In Neil Simon’s “Fools,”a centuries-old curse turns everyone stupid in the small Ukrainian village of Kulyenchikov. Not just mildly ignorant, such as someone who sits all day watching reruns of “Arrested Development” on Netflix and can’t name the three branches of the U.S. government. We’re talking more in the realm of seriously mentally impaired, as in not knowing how to open a front door when someone knocks, or thinking the water that falls periodically from the sky (i.e., rain) is thrown upon them in buckets by the dastardly nobleman who lives up the hill.
For the first few scenes, maybe even half an hour, Simon blankets us with enough crisp one-liners to keep things amusing. But then the extended joke starts to feel as if it’s been left out on the counter too long, and a faint odor of decay starts to waft through the theater. The comic framework of the play starts feeling more and more rickety.
The saving grace of the new Good Company Players production of “Fools” at the 2nd Space Theatre is brisk direction (this summer smoothie glides by quickly) and a cast that wrings every last bit of humor out of a flawed script.
Take Henry Montelongo, whose turn as the befuddled village doctor is a sparkling exercise in comic timing. (Dr. Zubritsky doesn’t charge for office visits because he didn’t go to medical school.) And Suzanne Grazyna, playing the street vendor, with her blacked-out teeth and insistence that the flowers she’s selling are actually the fish of the day, consistently made me crack a smile. I was impressed with Jared Serpa’s blustery butcher, perhaps the dimmest of the bunch, who carefully sweeps the dirt out the door of his shop only to brush it back in again.
“Fools,” through Aug. 22. 2nd Space Theatre, 928 E. Olive Ave. $20, $17 students and seniors
Director Karan Johnson draws out these amusing, bumbling characters without letting anyone becoming too broad or zany. Marie Q. Kramer’s costumes have a silly provincial ambiance (I love the fringe of tassels on the doctor’s vest), and David Pierce’s clever set design, including a street facade that opens into an interior, gives a sense of depth and height to the 2nd Space stage.

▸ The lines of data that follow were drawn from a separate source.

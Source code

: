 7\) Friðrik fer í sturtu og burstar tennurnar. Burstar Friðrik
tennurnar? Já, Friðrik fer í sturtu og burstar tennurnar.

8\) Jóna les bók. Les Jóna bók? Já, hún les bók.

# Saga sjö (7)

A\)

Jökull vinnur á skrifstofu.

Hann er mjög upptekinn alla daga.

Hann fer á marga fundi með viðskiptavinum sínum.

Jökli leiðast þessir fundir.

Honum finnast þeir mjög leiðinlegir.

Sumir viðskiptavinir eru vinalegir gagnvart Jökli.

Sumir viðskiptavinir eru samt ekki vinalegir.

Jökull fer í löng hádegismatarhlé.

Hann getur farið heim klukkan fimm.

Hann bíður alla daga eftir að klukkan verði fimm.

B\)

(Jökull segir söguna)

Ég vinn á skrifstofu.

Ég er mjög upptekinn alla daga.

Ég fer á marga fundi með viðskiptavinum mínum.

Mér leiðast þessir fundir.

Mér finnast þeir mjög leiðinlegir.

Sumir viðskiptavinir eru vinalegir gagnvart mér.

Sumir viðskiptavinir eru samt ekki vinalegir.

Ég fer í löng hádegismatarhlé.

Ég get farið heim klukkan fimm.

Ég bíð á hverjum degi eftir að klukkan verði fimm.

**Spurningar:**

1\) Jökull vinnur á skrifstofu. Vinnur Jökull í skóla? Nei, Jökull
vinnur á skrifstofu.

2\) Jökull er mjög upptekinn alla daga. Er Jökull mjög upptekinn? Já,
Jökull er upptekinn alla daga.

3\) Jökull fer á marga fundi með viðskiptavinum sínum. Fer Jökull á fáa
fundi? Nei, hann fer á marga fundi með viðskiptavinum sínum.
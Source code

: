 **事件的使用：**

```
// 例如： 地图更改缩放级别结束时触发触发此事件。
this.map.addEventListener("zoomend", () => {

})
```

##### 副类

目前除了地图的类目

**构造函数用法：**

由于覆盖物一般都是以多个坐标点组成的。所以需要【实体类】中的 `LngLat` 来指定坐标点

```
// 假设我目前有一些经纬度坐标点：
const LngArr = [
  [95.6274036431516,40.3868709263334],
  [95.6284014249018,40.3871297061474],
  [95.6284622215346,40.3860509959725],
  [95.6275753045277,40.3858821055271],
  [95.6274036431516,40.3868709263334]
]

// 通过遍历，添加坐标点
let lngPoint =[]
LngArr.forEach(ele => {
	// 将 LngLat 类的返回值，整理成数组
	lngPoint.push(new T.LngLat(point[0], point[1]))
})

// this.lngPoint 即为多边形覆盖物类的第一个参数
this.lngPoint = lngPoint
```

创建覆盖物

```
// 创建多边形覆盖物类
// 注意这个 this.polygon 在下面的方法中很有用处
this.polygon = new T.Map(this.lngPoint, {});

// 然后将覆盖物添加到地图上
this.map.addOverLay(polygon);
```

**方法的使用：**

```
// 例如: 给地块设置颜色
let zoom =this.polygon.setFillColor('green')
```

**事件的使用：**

Alex Vaux, a GCP veteran, is an adequate Leon, an idealistic schoolteacher who arrives in the village; it’s not one of his strongest performances on the 2nd Space stage. Chase Stubblefield likewise gets in some decent laughs as the town’s highest-born citizen. (His Gregor doesn’t escape the stupid part of the curse but at least gets to be rich.) For both men, however, there just isn’t that much there in terms of character to resonate.
My favorite in the cast is Bailey Johnson as Sophia, the doctor’s daughter, dumb as a Ukrainian rabbit. Leon’s task is to teach her, but he falls in love with her instead. Johnson brings a sweet, flighty innocence to the role. I found myself buying not only her lack of book learning but a gradually revealed sense of emotional intelligence. Perhaps she isn’t as stupid as we think.
Still, my efforts to find anything beyond surface-level silliness in terms of the Sophia character might be a sign of desperation on my part to give Simon a benefit of the doubt for writing such a clunker. If you’re charitable about the whole thing, you can consider the experience a chance to snack on some empty comic calories.